MongoDB ETL Process
Introduction
Extract, Transform, Load (ETL) is a crucial process in data migration that involves extracting data from source systems, transforming it to fit operational needs, and loading it into the target database. When working with MongoDB, ETL processes have their own unique considerations due to MongoDB's document-oriented nature and flexible schema.
In this guide, we'll explore how to perform ETL with MongoDB, providing you with practical knowledge to migrate data efficiently between MongoDB databases or from other data sources into MongoDB.
What is ETL?
Before diving into MongoDB-specific ETL, let's understand the three key components:
- Extract: Retrieving data from one or more sources
- Transform: Converting the data into an appropriate format for the target system
- Load: Inserting the transformed data into the target database
MongoDB ETL Tools and Approaches
MongoDB ETL processes can be implemented using various tools:
- MongoDB native tools (mongodump/mongorestore, mongoexport/mongoimport)
- MongoDB Compass (GUI tool with import/export capabilities)
- Custom scripts using MongoDB drivers
- Third-party ETL tools (Talend, Informatica, etc.)
- Cloud services like MongoDB Atlas Data Lake
Let's explore these approaches in detail.
Basic MongoDB ETL Using Native Tools
Simple Export and Import
For straightforward migrations between MongoDB instances, you can use the native command-line tools:
Export Data from Source
mongoexport --uri="mongodb://source-server:27017/sourcedb" \
--collection=customers \
--out=customers.json
Import Data to Target
mongoimport --uri="mongodb://target-server:27017/targetdb" \
--collection=customers \
--file=customers.json
This approach works well for simple migrations but lacks transformation capabilities.
Full Database Migration with mongodump and mongorestore
For complete database migrations:
# Export entire database
mongodump --uri="mongodb://source-server:27017/sourcedb" --out=/backup/directory
# Import to target
mongorestore --uri="mongodb://target-server:27017/targetdb" /backup/directory/sourcedb
Custom ETL Scripts for MongoDB
For more complex transformations, custom scripts provide flexibility.
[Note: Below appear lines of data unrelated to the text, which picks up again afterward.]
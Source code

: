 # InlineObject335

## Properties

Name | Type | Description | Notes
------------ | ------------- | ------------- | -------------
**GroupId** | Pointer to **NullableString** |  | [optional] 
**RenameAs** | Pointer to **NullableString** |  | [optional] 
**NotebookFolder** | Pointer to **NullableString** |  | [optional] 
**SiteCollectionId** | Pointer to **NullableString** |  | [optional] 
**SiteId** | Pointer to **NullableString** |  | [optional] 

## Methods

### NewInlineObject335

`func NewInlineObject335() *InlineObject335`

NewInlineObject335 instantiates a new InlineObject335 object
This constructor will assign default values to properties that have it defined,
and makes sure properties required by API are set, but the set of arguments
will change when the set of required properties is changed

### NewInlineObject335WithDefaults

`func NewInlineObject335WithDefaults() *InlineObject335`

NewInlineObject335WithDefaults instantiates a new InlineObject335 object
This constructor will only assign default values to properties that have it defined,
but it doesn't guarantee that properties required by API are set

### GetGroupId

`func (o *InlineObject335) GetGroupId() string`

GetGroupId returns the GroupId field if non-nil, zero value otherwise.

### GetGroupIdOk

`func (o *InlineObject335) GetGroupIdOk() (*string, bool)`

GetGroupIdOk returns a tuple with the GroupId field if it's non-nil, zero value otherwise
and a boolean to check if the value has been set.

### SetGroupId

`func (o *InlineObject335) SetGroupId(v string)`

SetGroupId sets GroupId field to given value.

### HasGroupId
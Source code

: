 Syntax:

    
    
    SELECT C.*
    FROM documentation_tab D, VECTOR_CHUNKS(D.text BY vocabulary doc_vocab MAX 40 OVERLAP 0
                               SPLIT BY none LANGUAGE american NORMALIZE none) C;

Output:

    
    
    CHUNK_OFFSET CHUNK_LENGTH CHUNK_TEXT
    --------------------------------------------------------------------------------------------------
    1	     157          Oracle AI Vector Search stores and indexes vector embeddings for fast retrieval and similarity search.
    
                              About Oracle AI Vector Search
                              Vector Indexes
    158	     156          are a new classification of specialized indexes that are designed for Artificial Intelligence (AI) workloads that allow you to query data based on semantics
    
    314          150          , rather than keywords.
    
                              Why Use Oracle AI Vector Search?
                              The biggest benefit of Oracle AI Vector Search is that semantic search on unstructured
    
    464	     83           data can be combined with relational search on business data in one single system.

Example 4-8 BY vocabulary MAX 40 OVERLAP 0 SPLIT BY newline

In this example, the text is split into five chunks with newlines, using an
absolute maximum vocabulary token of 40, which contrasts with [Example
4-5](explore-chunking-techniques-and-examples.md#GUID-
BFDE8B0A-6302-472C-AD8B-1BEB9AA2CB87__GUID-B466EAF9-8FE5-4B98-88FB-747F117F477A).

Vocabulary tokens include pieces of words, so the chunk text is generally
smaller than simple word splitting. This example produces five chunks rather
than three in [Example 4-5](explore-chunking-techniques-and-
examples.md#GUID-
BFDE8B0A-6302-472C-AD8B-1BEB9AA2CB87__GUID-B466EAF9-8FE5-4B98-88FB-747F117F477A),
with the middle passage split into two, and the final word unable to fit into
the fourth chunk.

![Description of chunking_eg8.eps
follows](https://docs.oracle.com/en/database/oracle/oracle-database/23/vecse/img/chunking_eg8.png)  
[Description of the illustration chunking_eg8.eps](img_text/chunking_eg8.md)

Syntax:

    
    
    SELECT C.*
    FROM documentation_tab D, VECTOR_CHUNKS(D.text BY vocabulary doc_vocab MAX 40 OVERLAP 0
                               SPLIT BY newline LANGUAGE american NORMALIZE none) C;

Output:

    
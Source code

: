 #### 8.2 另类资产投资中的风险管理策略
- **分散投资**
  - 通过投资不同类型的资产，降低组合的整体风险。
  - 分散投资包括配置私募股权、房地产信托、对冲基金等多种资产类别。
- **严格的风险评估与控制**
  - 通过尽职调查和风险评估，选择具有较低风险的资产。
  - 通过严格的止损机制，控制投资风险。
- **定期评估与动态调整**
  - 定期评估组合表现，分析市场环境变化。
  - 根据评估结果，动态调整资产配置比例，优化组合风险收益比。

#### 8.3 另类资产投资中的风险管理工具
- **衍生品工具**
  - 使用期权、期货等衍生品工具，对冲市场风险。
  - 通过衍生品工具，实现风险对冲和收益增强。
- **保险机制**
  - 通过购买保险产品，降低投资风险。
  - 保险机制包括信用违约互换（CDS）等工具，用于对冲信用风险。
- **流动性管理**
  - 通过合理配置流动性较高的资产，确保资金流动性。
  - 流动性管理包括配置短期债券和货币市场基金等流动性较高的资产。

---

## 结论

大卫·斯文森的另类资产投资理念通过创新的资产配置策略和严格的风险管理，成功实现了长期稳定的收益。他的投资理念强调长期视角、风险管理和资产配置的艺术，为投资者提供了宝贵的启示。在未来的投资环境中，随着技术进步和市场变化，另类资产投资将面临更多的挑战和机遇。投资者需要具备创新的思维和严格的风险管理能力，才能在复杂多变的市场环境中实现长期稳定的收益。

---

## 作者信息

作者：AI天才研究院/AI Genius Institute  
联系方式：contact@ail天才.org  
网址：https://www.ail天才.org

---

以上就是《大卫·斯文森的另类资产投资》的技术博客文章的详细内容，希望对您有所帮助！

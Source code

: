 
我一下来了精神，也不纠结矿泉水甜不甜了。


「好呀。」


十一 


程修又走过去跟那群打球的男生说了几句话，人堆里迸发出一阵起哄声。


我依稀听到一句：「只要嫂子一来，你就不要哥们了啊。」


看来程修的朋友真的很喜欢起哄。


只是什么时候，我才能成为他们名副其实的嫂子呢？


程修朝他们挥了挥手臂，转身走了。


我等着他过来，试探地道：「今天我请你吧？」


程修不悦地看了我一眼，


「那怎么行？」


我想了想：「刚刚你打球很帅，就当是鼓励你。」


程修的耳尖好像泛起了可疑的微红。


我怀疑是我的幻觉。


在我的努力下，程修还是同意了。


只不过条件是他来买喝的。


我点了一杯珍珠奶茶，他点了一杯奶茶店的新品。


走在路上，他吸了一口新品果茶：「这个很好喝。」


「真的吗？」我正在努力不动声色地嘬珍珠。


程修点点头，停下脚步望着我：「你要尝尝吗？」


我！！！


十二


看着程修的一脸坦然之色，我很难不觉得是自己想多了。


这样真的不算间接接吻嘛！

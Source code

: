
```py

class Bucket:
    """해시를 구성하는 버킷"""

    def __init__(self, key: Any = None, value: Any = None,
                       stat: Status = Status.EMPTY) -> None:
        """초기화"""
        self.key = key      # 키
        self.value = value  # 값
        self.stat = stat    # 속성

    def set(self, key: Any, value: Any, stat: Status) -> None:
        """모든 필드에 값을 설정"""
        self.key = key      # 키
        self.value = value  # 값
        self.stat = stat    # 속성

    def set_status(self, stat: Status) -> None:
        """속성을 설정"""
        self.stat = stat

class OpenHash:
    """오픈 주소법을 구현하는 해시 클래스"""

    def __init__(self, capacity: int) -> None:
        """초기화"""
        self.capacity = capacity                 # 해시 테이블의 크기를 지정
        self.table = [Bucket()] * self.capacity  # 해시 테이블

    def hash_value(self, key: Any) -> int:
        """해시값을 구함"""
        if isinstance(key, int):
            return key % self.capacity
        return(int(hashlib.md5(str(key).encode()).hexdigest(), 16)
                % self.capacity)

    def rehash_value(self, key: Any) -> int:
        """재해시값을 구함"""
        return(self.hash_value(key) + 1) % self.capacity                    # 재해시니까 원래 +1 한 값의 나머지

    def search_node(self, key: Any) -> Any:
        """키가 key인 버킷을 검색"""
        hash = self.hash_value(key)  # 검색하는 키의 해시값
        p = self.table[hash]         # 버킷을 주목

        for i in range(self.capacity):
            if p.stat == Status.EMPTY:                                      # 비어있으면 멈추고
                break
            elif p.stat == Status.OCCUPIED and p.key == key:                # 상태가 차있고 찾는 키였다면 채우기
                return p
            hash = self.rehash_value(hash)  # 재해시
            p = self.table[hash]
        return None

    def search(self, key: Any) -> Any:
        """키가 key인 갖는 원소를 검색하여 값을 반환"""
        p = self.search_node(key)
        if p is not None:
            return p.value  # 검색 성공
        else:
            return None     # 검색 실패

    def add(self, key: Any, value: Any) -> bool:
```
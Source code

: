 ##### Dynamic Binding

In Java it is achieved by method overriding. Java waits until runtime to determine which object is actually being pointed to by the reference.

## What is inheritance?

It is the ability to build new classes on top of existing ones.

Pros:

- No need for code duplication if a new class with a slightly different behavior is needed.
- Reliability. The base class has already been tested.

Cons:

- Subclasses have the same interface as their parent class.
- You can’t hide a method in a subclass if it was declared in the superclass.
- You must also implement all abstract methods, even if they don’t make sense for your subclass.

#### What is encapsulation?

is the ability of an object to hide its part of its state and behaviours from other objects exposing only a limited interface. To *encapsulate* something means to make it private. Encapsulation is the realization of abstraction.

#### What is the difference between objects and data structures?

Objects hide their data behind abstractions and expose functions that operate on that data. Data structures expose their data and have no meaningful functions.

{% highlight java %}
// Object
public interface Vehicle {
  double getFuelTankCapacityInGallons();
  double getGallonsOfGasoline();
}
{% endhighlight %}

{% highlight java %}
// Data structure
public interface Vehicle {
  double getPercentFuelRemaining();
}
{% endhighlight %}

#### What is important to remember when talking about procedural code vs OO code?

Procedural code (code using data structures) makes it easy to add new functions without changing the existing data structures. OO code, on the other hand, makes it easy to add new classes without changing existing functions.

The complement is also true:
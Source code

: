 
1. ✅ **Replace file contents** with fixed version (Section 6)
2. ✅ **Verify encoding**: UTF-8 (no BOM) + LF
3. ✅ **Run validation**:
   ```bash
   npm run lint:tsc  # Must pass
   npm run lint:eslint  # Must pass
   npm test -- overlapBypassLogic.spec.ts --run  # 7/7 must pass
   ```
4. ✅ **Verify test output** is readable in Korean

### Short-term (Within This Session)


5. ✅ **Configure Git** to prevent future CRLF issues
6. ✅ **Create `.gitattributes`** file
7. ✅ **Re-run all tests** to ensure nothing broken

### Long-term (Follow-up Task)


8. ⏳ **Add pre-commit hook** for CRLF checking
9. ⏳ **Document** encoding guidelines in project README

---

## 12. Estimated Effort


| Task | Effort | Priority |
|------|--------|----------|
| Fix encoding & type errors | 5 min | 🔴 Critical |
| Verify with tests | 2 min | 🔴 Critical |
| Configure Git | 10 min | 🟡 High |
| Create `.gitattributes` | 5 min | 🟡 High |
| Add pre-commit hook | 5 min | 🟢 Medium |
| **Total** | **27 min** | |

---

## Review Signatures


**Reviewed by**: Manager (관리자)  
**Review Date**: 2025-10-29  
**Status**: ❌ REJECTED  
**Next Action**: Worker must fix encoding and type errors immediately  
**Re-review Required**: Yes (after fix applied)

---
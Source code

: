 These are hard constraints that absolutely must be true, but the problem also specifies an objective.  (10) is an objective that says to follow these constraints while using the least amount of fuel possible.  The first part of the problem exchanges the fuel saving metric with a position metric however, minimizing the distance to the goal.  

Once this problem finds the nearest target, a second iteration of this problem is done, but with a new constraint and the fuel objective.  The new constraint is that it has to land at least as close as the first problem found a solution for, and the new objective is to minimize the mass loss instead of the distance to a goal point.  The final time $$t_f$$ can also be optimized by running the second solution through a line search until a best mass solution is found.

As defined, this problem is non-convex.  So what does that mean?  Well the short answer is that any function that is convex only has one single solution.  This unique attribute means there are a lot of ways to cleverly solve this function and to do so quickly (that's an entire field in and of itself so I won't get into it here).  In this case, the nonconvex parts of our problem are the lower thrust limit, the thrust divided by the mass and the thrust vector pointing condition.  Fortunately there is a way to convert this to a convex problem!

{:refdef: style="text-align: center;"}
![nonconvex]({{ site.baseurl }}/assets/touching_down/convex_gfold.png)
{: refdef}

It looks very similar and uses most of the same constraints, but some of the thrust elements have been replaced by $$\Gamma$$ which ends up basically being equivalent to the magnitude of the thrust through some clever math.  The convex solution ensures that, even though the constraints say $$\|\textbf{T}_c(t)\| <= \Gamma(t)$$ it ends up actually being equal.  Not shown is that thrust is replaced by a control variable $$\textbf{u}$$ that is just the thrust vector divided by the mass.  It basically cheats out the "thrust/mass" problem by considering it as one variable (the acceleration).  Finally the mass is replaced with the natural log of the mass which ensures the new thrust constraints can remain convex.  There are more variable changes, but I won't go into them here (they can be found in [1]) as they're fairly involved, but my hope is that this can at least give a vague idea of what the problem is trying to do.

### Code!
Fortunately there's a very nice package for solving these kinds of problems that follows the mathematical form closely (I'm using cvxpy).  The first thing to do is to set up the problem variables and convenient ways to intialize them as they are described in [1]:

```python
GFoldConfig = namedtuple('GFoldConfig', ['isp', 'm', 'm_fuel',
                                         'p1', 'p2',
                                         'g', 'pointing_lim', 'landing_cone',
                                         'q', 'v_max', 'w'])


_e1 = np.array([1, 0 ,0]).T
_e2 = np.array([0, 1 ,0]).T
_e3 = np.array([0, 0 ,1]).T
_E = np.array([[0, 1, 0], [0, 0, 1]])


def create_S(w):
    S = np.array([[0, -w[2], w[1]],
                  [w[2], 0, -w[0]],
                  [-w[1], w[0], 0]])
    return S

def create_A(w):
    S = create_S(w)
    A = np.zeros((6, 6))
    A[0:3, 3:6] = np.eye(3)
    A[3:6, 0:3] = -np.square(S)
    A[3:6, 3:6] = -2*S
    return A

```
Here's an example using Node.js:
const { MongoClient } = require('mongodb');
async function performETL() {
// Source and target connections
const sourceClient = new MongoClient('mongodb://source-server:27017');
const targetClient = new MongoClient('mongodb://target-server:27017');
try {
// Connect to both databases
await sourceClient.connect();
await targetClient.connect();
const sourceDb = sourceClient.db('sourcedb');
const targetDb = targetClient.db('targetdb');
// Extract data from source
const customers = await sourceDb.collection('customers').find({}).toArray();
// Transform data
const transformedCustomers = customers.map(customer => {
return {
fullName: `${customer.firstName} ${customer.lastName}`,
email: customer.email,
// Combine address fields
address: {
street: customer.addressLine1,
city: customer.city,
state: customer.state,
zipCode: customer.zip
},
// Add new calculated field
customerSince: new Date(customer.createdAt),
// Remove sensitive information
// (no SSN or credit card info included)
};
});
// Load data into target
if (transformedCustomers.length > 0) {
const result = await targetDb.collection('customers').insertMany(transformedCustomers);
console.log(`${result.insertedCount} documents inserted`);
}
} catch (err) {
console.error('ETL process failed:', err);
} finally {
// Close connections
await sourceClient.close();
await targetClient.close();
}
}
performETL().catch(console.error);
This script:
- Connects to both source and target MongoDB instances
- Extracts customer data from the source
- Transforms the data by restructuring fields and calculating new values
- Loads the transformed data into the target database
Advanced ETL Techniques for MongoDB
Incremental ETL
For large databases, incremental ETL is more efficient than full migration. Here's how to implement incremental ETL:
const { MongoClient } = require('mongodb');
async function incrementalETL() {
const sourceClient = new MongoClient('mongodb://source-server:27017');
const targetClient = new MongoClient('mongodb://target-server:27017');
try {
await sourceClient.connect();
await targetClient.connect();
const sourceDb = sourceClient.db('sourcedb');
const targetDb = targetClient.db('targetdb');
// Get the timestamp of the last ETL run
const etlMetadata = await targetDb.collection('etl_metadata').findOne({ process: 'customer_migration' });
const lastRunTimestamp = etlMetadata ? etlMetadata.lastRun : new Date(0);
// Extract only new or modified data since last run
const newCustomers = await sourceDb.collection('customers')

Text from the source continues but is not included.